On the one hand, it is illegal to “[l]eave a motorized scooter lying on its side on any sidewalk, or park a motorized scooter on a sidewalk in any other position, so that there is not an adequate path for pedestrian traffic.” On the other hand, however, as anyone who’s been in Los Angeles in the last year or so, this statute is quite often ignored and it is not uncommon to see scooters that have seemingly been thrown into the middle of the sidewalk.
To be fair, electric scooter companies such as Bird and Lime provide clear instructions to their users about how and where the scooters should be parked (see, e.g., https://youtu.be/Qb2s8A1KnRQ) and advise them “don’t block public pathways” and “park properly by curbside.” However, the real question is whether these efforts are enough and arguably they are not.
Just as we expect social media platforms to actually enforce community guidelines – that is, for example, we expect Youtube to remove offending videos rather than just assume all videos comply – we similarly can and should expect electric scooter companies to actually enforce the parking requirements. There are a number of ways for this to occur, but for starters they should include (a) actively monitoring how scooters are parked, (b) providing a way to report improperly parked scooters, (c) actively moving or removing improperly parked scooters, and (d) revoking or suspending the accounts of users who improperly park their scooters. This is largely what we expect of other service providers today and is not an unreasonable expectation for electric scooter companies to follow.
Absent such steps, it’s only a matter of when, not if, someone is seriously injured by an improperly parked scooter and brings a successful lawsuit for that injury. In fact, in October of 2018 a class action lawsuit involving electric scooters was already filed in California as a result of multiple scooter injuries arising from both their operation and storage. However, whether this lawsuit is a one-time anomaly or a sign of things to come remains to be seen and will depend on what steps the industry takes moving forward.
TLDR: Whether you use scooters or run a scooter company, it is critical to keep in mind that there are legal requirements and obligations that can and will impact this industry going forward if care is not taken. And if you have been negatively impacted by the use or storage of scooters in your community, you have legal options to protect yourself.

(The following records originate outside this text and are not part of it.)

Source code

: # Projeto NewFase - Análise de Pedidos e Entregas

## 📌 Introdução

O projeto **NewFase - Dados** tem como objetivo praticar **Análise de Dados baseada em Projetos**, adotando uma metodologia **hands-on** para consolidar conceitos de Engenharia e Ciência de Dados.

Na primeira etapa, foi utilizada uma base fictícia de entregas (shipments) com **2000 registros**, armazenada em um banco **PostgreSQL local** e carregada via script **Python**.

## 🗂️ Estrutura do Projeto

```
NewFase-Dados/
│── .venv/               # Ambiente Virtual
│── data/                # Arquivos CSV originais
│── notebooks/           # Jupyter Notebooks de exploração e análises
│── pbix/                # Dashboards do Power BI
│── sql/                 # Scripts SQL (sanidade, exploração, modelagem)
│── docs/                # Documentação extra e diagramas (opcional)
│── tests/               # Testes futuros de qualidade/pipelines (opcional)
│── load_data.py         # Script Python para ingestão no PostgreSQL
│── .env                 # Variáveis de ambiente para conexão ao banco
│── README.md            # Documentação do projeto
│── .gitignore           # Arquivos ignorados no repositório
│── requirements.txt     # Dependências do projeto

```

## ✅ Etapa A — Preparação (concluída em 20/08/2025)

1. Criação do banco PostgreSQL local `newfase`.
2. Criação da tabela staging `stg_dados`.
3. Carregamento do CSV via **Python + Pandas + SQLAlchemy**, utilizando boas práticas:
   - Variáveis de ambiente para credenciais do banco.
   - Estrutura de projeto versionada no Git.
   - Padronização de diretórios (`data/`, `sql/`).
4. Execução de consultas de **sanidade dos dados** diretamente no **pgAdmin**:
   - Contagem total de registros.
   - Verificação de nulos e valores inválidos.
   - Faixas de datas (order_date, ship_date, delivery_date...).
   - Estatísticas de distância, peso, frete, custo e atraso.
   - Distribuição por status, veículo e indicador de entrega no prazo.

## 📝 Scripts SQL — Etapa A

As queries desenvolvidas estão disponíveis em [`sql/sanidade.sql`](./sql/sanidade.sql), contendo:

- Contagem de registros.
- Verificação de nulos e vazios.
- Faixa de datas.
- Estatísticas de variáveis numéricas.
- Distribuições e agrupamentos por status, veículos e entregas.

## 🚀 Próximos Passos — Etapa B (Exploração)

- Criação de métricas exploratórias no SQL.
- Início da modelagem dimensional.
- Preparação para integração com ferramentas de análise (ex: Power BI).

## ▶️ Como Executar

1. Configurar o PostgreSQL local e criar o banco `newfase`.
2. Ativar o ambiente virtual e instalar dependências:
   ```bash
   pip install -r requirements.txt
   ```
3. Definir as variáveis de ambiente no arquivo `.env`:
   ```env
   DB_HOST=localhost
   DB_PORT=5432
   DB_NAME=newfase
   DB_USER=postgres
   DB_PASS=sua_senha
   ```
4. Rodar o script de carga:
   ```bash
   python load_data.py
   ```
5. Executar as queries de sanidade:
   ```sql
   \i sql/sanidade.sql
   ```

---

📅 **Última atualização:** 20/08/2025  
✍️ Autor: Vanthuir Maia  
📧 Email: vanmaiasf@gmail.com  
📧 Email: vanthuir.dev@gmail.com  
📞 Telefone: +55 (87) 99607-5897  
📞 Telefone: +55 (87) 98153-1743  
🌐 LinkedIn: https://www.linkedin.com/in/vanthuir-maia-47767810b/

If you’re involved in a lawsuit or risk management and have any questions regarding current or potential legal issues, we would urge you to contact an attorney as soon as possible to obtain advice, guidance and representation. At Baker, Keener & Nahra, we have the experience, skill, and drive to get the best possible results for our clients, no matter the size of the case or the scope of the problem. So if we can be of any assistance to you, please contact us and let us know how we can help.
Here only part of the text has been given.